Chemical biology strategy
Figure 4: In addition to the bioorthogonal targeting strategy, we will also develop several other chemical biology-based strategies to target and label specific cells and assess their inflammatory and metabolic activity. Notable examples include (1) small molecules binding to alarmins or serving as metabolic substrates, (2) classical genetically encoded fluorescent proteins, (3) the aforementioned genetically encoded uptake mechanisms for substrates such as radioactive iodine and (4) hypoxia-sensors, allowing us to image oxygen-depleted tissues. Within the context of inflammation, our interest is not limited to immune cells, but we will also label bacteria by synthesizing selectively labelled oligosaccharides that are preferentially taken up and metabolized by certain bacteria. Finally, we will use nanostructures to assess endothelial permeability during inflammation.
In summary, we will develop and apply biochemical and chemical strategies to target immune cells, bacteria, and the endothelial barrier. Our strategy relies on a modular chemical approach, allowing to switch between different labels and thus imaging modalities, ranging from fluorescence microscopy to PET and MRI.
Mathematical & computational strategy
Figure 5: The mathematical/computational techniques used for bridging scales will not be restricted to those projects in which they are developed. On the contrary, using joint software platforms and additional support by WWU in our INF project to facilitate the application of the developed computational tools, all CRC projects are supposed to benefit from the novel machine learning, pattern recognition, interactive visualization and multiscale data analysis and
management tools, which will help to create and test new biomedical hypotheses.
Vice versa, these tools will be designed and adapted to optimally answer biomedical questions and to fully exploit the associated imaging and experimental data. We expect a mutual stimulation of the biomedical research (which is raised to a new level by the availability of multiscale data analysis) and the development of novel mathematical/computational concepts (which are triggered by biomedical ideas).

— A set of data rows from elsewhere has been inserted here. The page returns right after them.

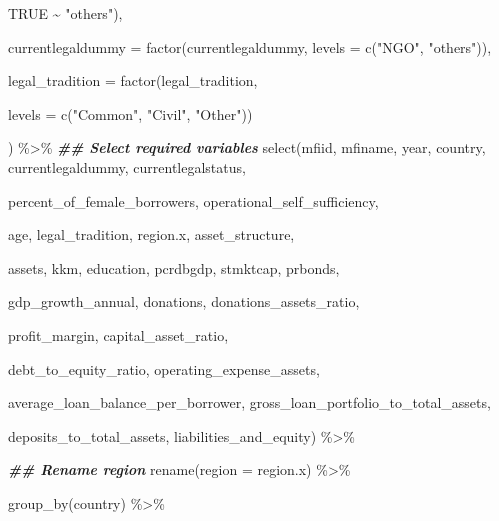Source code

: \documentclass[a4paper,nobind]{templates/ociamthesis}
\newenvironment{Shaded}{\begin{snugshade}}{\end{snugshade}}
\newcommand{\AttributeTok}[1]{\textcolor[rgb]{0.77,0.63,0.00}{#1}}
\newcommand{\ConstantTok}[1]{\textcolor[rgb]{0.00,0.00,0.00}{#1}}
\newcommand{\DocumentationTok}[1]{\textcolor[rgb]{0.56,0.35,0.01}{\textbf{\textit{#1}}}}
\newcommand{\FunctionTok}[1]{\textcolor[rgb]{0.00,0.00,0.00}{#1}}
\newcommand{\NormalTok}[1]{#1}
\newcommand{\SpecialCharTok}[1]{\textcolor[rgb]{0.00,0.00,0.00}{#1}}
\newcommand{\StringTok}[1]{\textcolor[rgb]{0.31,0.60,0.02}{#1}}
\renewenvironment{Shaded}
{
  \vspace{10pt}%
  \begin{snugshade}%
}{%
  \end{snugshade}%
  \vspace{8pt}%
}
\begin{document}
\begin{Shaded}
\begin{Highlighting}[]
                                           \ConstantTok{TRUE} \SpecialCharTok{\textasciitilde{}} \StringTok{"others"}\NormalTok{),}
      
        \AttributeTok{currentlegaldummy =} \FunctionTok{factor}\NormalTok{(currentlegaldummy, }\AttributeTok{levels =} \FunctionTok{c}\NormalTok{(}\StringTok{"NGO"}\NormalTok{, }\StringTok{"others"}\NormalTok{)),}
        
        \AttributeTok{legal\_tradition =} \FunctionTok{factor}\NormalTok{(legal\_tradition, }
                                 
                                 \AttributeTok{levels =} \FunctionTok{c}\NormalTok{(}\StringTok{"Common"}\NormalTok{, }\StringTok{"Civil"}\NormalTok{, }\StringTok{"Other"}\NormalTok{))}
        
\NormalTok{        ) }\SpecialCharTok{\%\textgreater{}\%} 
  \DocumentationTok{\#\# Select required variables }
  \FunctionTok{select}\NormalTok{(mfiid, mfiname, year, country, currentlegaldummy, currentlegalstatus, }
         
\NormalTok{         percent\_of\_female\_borrowers, operational\_self\_sufficiency,}
         
\NormalTok{         age, legal\_tradition, region.x, asset\_structure, }
         
\NormalTok{         assets, kkm, education, pcrdbgdp, stmktcap, prbonds, }
         
\NormalTok{         gdp\_growth\_annual, donations, donations\_assets\_ratio, }
         
\NormalTok{         profit\_margin, capital\_asset\_ratio,}
         
\NormalTok{         debt\_to\_equity\_ratio, operating\_expense\_assets, }
         
\NormalTok{         average\_loan\_balance\_per\_borrower, gross\_loan\_portfolio\_to\_total\_assets, }
         
\NormalTok{         deposits\_to\_total\_assets, liabilities\_and\_equity) }\SpecialCharTok{\%\textgreater{}\%} 
  
          \DocumentationTok{\#\# Rename region}
         \FunctionTok{rename}\NormalTok{(}\AttributeTok{region =}\NormalTok{ region.x) }\SpecialCharTok{\%\textgreater{}\%} 
  
  \FunctionTok{group\_by}\NormalTok{(country) }\SpecialCharTok{\%\textgreater{}\%} 
  

\end{Highlighting}
\end{Shaded}
\end{document}
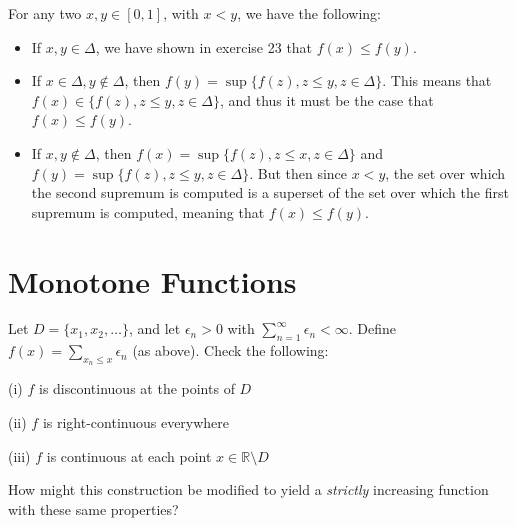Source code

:\begin{solution}
    
    For any two $x, y \in [0, 1]$, with $x < y$, we have the following:
    \begin{itemize}
        \item If $x, y \in \Delta$, we have shown in exercise 23 that $f(x) \leq f(y)$.
        \item If $x \in \Delta, y \notin \Delta$, then  $f(y) = \sup\{f(z), z \leq y, z \in \Delta\}$.
        This means that $f(x) \in \{f(z), z \leq y, z \in \Delta\}$, and thus it must be the case that $f(x) \leq f(y)$.
        \item If $x, y \notin \Delta$, then $f(x) = \sup\{f(z), z \leq x, z \in \Delta\}$ and $f(y) = \sup\{f(z), z \leq y, z \in \Delta\}$.
        But then since $x < y$, the set over which the second supremum is computed is a superset of the set over which the first supremum is computed, meaning that $f(x) \leq f(y)$.
    \end{itemize}
\end{solution}

\section{Monotone Functions}

\begin{exercise}{34}
    Let $D = \{x_1, x_2, \ldots\}$, and let $\epsilon_n > 0$ with $\sum_{n=1}^{\infty} \epsilon_n < \infty$.
    Define $f(x) = \sum_{x_n \leq x} \epsilon_n$ (as above).
    Check the following:
    
    (i) $f$ is discontinuous at the points of $D$

    (ii) $f$ is right-continuous everywhere

    (iii) $f$ is continuous at each point $x \in \mathbb{R} \setminus D$

    How might this construction be modified to yield a \textit{strictly} increasing function with these same properties?
\end{exercise}

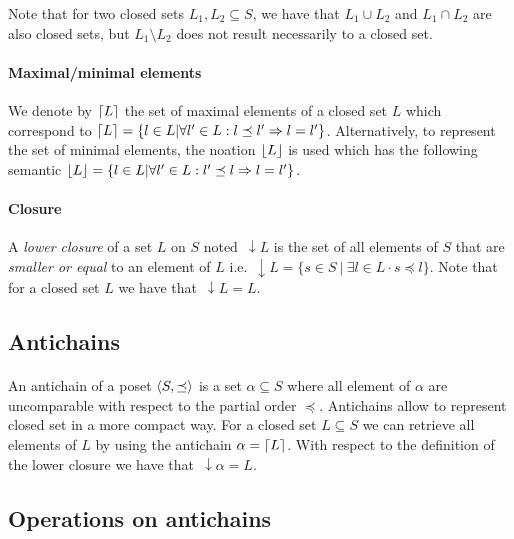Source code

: \documentclass[letterpaper]{memoir}
\DeclarePairedDelimiter{\ceil}{\lceil}{\rceil}
\DeclarePairedDelimiter{\floor}{\lfloor}{\rfloor}
\DeclarePairedDelimiter{\tuple}{\langle}{\rangle}
\newcommand{\darrow}{\, \downarrow \!\!}
\begin{document}
Note that for two closed sets $L_1, L_2 \subseteq S$, we have that
$L_1 \cup L_2$ and $L_1 \cap L_2$ are also closed sets,
but $L_1 \setminus L_2$ does not result necessarily to a closed set.

\paragraph{Maximal/minimal elements} We denote by $\ceil{L}$
the set of maximal elements of a closed set $L$ which
correspond to $\ceil{L} = \{ l \in L | \forall l' \in L :  l \preceq l'
 \Rightarrow l = l' \}$. Alternatively, to represent the set of minimal
 elements, the noation $\floor{L}$ is used which has the following semantic
$\floor{L} = \{ l \in L | \forall l' \in L :  l' \preceq l
 \Rightarrow l = l' \}$.


\paragraph{Closure} A \textit{lower closure} of a set $L$ on $S$
noted $\darrow L$ is the set of all elements of $S$ that are
\textit{smaller or equal} to an element of $L$ i.e.
$\darrow L = \{ s \in S \ | \ \exists l \in L \cdot s \preceq l\}$.
Note that for a closed set $L$ we have that $\darrow L = L$.


\subsection{Antichains}

\paragraph{}

An antichain of a poset $\tuple{S, \preceq}$
is a set $\alpha \subseteq S$ where all element of $\alpha$
are uncomparable with respect to the partial order $\preceq$.
Antichains allow to represent closed set in a more compact way.
For a closed set $L \subseteq S$ we can retrieve all elements of $L$ by using
the antichain $\alpha = \ceil{L}$. With respect
to the definition of the lower closure we have that $\darrow \alpha = L$.

\subsection{Operations on antichains}

\end{document}
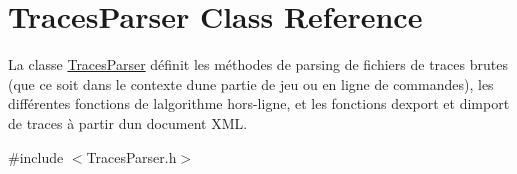 \hypertarget{class_traces_parser}{}\section{Traces\+Parser Class Reference}
\label{class_traces_parser}


La classe \hyperlink{class_traces_parser}{Traces\+Parser} définit les méthodes de parsing de fichiers de traces brutes (que ce soit dans le contexte d\textquotesingle{}une partie de jeu ou en ligne de commandes), les différentes fonctions de l\textquotesingle{}algorithme hors-\/ligne, et les fonctions d\textquotesingle{}export et d\textquotesingle{}import de traces à partir d\textquotesingle{}un document X\+ML.  




{\ttfamily \#include $<$Traces\+Parser.\+h$>$}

Deliverables and perspectives
Figure 6: Beyond our immediate aim to apply multiscale strategies in order to solve important biomedical questions in inflammation, we have a clear translational long-term goal, which is the introduction of novel clinical imaging protocols into the diagnostics of inflammatory diseases to monitor and guide existing and emerging immunemodulatory therapies.
Our concept will be established in phases where initially (a) a tight cooperation between CRC projects driving biomedical questions (left) and those developing multiscale strategies (right) will set the basis for a dynamic interaction between models and methods, disciplines and individual research groups. Deliverables from this initial phase will be new hypotheses and methodologies (b), that will in turn pose new questions and challenges for the respective discipline/field, but also drive other disciplines and fields (re-cycling and cross-over). Longterm (c), all fields together aim at clinical translation of novel biological concepts and imaging strategies.
This process will by no means be a one way street from mouse to man. Instead, we expect clinical data and findings to feed back into basic science leading to new hypotheses that again require preclinical testing (reverse translation). Our framework will consequently stimulate the development of novel methodologies requiring the design of fresh mathematical algorithms, imaging tracers and chemical approaches.